Serving the Platte Valley since 1888

A model dedication

Grand Encampment Museum unveils new exhibit of model tramway

It is all too easy to become mesmerized by the various historical collections and exhibits at the Grand Encampment Museum in Encampment, Wyoming. On June 9, the museum added yet another one, which can be found in the Doc Culleton Building.

A diorama of the aerial tramway, once the largest in the world, used to transport copper from Battle Mountain to Grand Encampment is off to the right when a visitor first comes into the building.

At 16 feet long it is hard to miss. While, at one foot per mile, the landscape is to scale the buildings are not. According to GEM Director Tim Nicklas if they had been, the models would have been only about an eighth of an inch tall. They are larger, with much detail and workmanship.

Nicklas recounts how this whole diorama got started.

"One day I was kind of daydreaming about something like this, much smaller in scale, a bit more mechanical," Nicklas said. "Basically I saw a couple tram towers going from terminal to terminal, sort of a Disneyland toy."

Nicklas approached Andy Peryam to get advice on how to make models because Peryam had built a model house for the museum based on his grandmother's home. Nicklas also knew Peryam had an excellent wood shop in Georgia.

"One day I asked Andy if he had ever gotten into model railroading," Nicklas said. "Andy said no, but I told him my idea: instead of doing a railroad, doing a tramway, and that is how it got started."

Peryam said he was interested from the start in his speech to the 70 plus attendees that came to see the dedication of the diorama.

"I knew COVID was coming and I needed something to keep me busy," Peryman said laughing. "I did a prototype of a smelter and it turned out so large that we knew it was going to be about 16 feet long."

Peryam said he learned a lot of the model building from YouTube. 

Although YouTube might have helped, Peryam admits that he built a dollhouse for his wife Susan about a decade earlier. 

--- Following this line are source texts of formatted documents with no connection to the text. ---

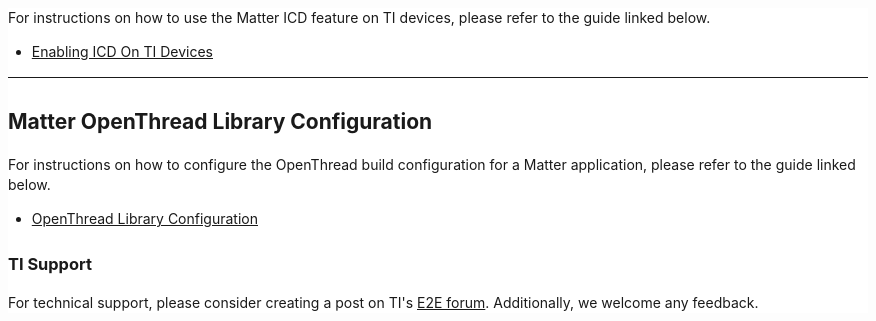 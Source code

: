 For instructions on how to use the Matter ICD feature on TI devices, please
refer to the guide linked below.

-   [Enabling ICD On TI Devices](./matter-users-guide/enabling_icd_on_ti_devices.md)

<hr>

## Matter OpenThread Library Configuration

For instructions on how to configure the OpenThread build configuration for a
Matter application, please refer to the guide linked below.

-   [OpenThread Library Configuration](./matter-users-guide/ti_openthread_library_usage.md)

### TI Support

For technical support, please consider creating a post on TI's [E2E forum][e2e].
Additionally, we welcome any feedback.

[e2e]: https://e2e.ti.com/support/wireless-connectivity/zigbee-and-thread
[matter_gh]: https://github.com/project-chip/connectedhomeip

"It was a fancy Victorian dollhouse," Peryam said. "I do mostly jewelry boxes for grandkids and such."

He said learning to do the models was trial and error.

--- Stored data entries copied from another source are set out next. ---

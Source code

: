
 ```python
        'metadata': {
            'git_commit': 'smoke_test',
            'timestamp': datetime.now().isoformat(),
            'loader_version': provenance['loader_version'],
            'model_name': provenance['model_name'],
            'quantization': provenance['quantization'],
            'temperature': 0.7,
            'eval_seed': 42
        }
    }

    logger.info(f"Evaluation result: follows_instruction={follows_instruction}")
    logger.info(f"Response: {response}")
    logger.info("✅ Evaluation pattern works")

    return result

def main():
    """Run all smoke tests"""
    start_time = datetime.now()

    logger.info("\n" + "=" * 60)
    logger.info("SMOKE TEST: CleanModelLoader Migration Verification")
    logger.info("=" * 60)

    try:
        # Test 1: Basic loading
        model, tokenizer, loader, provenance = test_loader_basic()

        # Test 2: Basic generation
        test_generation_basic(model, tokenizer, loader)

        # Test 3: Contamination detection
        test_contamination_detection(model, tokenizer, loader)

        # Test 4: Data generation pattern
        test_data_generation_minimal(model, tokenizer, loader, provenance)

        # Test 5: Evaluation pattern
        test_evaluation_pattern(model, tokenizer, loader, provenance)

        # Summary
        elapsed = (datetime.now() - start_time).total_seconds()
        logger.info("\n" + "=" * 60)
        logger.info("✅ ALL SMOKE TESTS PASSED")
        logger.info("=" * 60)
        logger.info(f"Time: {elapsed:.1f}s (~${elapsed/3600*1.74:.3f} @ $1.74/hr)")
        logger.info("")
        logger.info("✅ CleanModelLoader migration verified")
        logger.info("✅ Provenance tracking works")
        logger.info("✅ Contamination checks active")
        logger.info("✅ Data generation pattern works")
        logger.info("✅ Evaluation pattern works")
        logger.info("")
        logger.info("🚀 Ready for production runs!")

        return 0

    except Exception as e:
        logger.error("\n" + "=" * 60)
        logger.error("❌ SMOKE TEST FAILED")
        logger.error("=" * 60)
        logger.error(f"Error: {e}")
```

"A lot of trial and error," Peryam laughed. "It is good that I am a patient person."

The meticulousness of the models proves Peryman has patience beyond most people.

"I love detail work and I loved exactness," Peryam said. "I love perfection of models. It does take patience, but I was a high school principal for eight years and I guess I learned patience then."

He said working on the models is actually calming for him.

"Some people do meditation and others do yoga," Peryman said. "When I am working on all the details, I am at peace."

He pointed out that although he did the models, the diorama had many volunteers working on it.

Bob Masson built the contours of the landscape out of Styrofoam that he matched exactly to real topography.

Jerry Anderson built the platform table the diorama is showcased on which Anita Morris and Vicky Ward made the landscape look real.

"All I did was sit around and make models," Peryam said. "My next project is to build a model of old Encampment which means see you around in 10 years." 

Masson said he took United States Geological Survey (USGS) topo (topographic) maps and blew them up.

"To cut the contours on the Styrofoam, we had to lay the maps and cut it out," Masson said. "It is very accurate."

Masson said the project on sculpting started last September. Nicklas and Morris also cut out landscape. He said the diorama actually has three different scales. The landscape is accurate at one foot equaling one mile. The models and trees are a bit different so that people can make them out.

If a person looks hard enough, there are some unique aspects to the diorama that might not have been found back in Encampment in the early 1900s. There is a kangaroo hidden in the trees, a hippo taking a bath and a man-eating crocodile with a man in his mouth in the river. There is also a moose and mountain lion. It takes a careful eye to find them.

The tramway for which the diorama is modeled was built in 1902. The buckets that were on the tramway held 700 pounds. It was operated by steam at three power stations, four miles apart.

There is a tremendous amount of information about the tramway GEM can supply when visiting. Three towers of the 370 constructed back in the days of its operation, can be seen on the museum grounds.

They were always impressive with their historical significance to Encampment's time as a copper producing boomtown, but the new diorama exhibit, makes them more so.